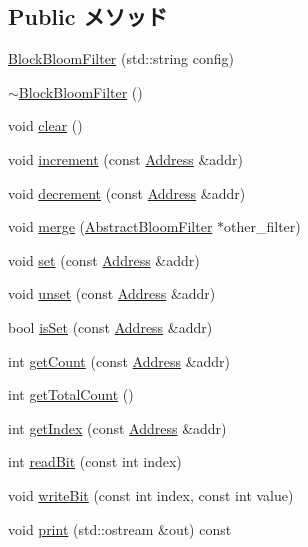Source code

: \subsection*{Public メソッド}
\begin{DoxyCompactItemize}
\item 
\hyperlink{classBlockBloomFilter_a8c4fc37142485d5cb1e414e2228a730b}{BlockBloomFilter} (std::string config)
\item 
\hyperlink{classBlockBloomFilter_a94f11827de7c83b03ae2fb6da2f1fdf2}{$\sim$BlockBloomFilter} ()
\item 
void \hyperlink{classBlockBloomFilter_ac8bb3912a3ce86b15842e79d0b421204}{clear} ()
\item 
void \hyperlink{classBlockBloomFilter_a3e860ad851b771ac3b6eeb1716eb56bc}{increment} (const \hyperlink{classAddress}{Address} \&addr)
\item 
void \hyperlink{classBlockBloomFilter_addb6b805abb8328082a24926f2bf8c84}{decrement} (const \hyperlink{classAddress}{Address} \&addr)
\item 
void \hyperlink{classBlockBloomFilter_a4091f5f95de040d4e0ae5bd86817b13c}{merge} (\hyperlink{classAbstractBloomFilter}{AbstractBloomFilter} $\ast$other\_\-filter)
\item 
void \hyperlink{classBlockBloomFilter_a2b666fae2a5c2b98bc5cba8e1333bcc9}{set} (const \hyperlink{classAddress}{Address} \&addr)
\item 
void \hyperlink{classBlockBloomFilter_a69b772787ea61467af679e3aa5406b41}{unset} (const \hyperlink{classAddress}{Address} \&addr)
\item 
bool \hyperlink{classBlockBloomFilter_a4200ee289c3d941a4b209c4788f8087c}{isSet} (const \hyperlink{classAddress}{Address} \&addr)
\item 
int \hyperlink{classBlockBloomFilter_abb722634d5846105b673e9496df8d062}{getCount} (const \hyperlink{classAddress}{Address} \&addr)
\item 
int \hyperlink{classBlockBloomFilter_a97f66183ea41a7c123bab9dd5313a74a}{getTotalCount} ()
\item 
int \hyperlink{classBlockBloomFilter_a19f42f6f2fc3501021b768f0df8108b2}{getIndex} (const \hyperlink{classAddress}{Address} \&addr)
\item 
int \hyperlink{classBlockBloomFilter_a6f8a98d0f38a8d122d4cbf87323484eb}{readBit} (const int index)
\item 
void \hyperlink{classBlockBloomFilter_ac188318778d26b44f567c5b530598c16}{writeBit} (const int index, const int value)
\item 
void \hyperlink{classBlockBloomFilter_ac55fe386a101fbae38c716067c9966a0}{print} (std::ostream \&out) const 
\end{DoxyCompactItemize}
--
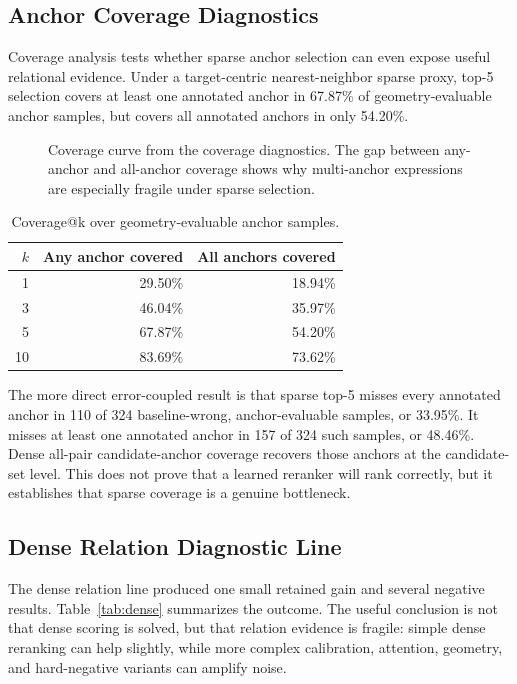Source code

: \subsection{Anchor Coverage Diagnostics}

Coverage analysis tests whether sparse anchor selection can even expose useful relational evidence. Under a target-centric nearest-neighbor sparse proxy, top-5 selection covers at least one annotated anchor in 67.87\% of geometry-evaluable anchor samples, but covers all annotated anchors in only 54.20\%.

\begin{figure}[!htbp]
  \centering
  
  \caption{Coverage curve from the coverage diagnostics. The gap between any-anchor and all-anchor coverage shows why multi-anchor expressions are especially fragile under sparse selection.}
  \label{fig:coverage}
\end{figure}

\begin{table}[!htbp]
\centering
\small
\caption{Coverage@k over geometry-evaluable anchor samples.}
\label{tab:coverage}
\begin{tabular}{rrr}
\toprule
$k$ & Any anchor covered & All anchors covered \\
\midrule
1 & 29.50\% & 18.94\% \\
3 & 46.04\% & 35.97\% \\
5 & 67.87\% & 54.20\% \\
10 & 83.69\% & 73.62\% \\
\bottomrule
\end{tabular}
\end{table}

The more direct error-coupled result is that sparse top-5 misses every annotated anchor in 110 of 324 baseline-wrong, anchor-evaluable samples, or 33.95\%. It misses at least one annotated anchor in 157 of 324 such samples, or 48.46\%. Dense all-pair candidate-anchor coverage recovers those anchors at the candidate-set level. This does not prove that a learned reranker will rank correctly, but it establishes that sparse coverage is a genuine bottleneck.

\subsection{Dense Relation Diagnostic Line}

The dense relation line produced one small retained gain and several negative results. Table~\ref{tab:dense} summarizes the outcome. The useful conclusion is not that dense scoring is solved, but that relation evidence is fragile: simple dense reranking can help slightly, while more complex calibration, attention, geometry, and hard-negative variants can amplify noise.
...
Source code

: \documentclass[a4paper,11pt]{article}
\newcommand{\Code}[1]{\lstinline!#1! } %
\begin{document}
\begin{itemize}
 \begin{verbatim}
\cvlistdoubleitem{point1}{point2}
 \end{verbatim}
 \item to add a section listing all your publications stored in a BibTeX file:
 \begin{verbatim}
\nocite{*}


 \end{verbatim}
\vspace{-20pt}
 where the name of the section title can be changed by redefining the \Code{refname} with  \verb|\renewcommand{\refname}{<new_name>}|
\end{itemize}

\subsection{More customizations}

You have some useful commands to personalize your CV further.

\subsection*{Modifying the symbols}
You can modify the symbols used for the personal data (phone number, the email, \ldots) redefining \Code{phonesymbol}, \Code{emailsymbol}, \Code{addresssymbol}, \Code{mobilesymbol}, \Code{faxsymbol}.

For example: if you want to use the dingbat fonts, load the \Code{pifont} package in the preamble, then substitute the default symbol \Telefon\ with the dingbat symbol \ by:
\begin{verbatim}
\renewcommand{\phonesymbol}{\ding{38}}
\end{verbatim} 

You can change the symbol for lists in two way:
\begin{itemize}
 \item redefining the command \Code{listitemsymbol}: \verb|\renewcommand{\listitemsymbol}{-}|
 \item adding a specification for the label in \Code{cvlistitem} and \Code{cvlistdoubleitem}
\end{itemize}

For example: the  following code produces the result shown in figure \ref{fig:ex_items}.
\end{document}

> [EXERCISE]:
What lines in the material include the string "subsection"? Pull each one out.

> [ANSWER BOX]:
: \subsection*{Public メソッド}
: \subsection{Anchor Coverage Diagnostics}
\subsection{Dense Relation Diagnostic Line}
\subsection{More customizations}
\subsection*{Modifying the symbols}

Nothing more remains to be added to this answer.